Go through the entries below and work out how many lines include "twitter". Answer with the number only.

Given data: Begin

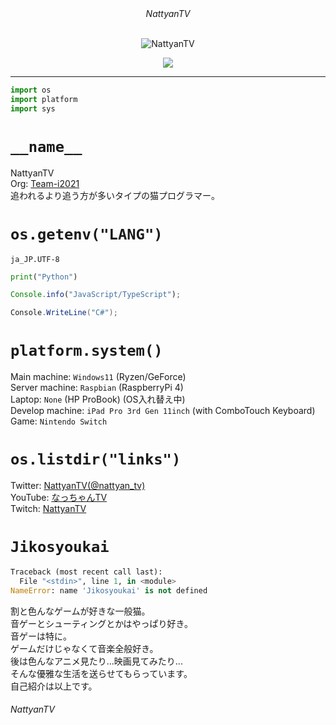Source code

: <!-- Welcome to my README! -->

<div align="center">
<div><i>NattyanTV</i></div><br>

  ![NattyanTV](https://user-images.githubusercontent.com/73095116/195631143-cf1b8a89-723e-43f6-b1eb-fe801d05ab4a.jpg)
  <div>
    <a href="https://twitter.com/nattyan_tv" target="blank">
      <img src="https://img.shields.io/twitter/follow/nattyan_tv?logo=twitter&style=flat-square">
    </a>
  </div>
</div>

---

```py
import os
import platform
import sys
```

# `__name__`

NattyanTV  
Org: [Team-i2021](https://github.com/team-i2021)  
追われるより追う方が多いタイプの猫プログラマー。

# `os.getenv("LANG")`

`ja_JP.UTF-8`

```py
print("Python")
```

```js
Console.info("JavaScript/TypeScript");
```

```cs
Console.WriteLine("C#");
```

# `platform.system()`

Main machine: `Windows11` (Ryzen/GeForce)  
Server machine: `Raspbian` (RaspberryPi 4)  
Laptop: `None` (HP ProBook) (OS入れ替え中)  
Develop machine: `iPad Pro 3rd Gen 11inch` (with ComboTouch Keyboard)
Game: `Nintendo Switch`

# `os.listdir("links")`

Twitter: [NattyanTV(@nattyan_tv)](https://twitter.com/nattyan_tv)  
YouTube: [なっちゃんTV](https://youtube.com/@nattyantv)  
Twitch: [NattyanTV](https://www.twitch.tv/nattyantv)  

# `Jikosyoukai`

```py
Traceback (most recent call last):
  File "<stdin>", line 1, in <module>
NameError: name 'Jikosyoukai' is not defined
```

割と色んなゲームが好きな一般猫。  
音ゲーとシューティングとかはやっぱり好き。  
音ゲーは特に。  
ゲームだけじゃなくて音楽全般好き。  
後は色んなアニメ見たり...映画見てみたり...  
そんな優雅な生活を送らせてもらっています。  
自己紹介は以上です。

###### NattyanTV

Given data: End

§ Answer to this exercise
3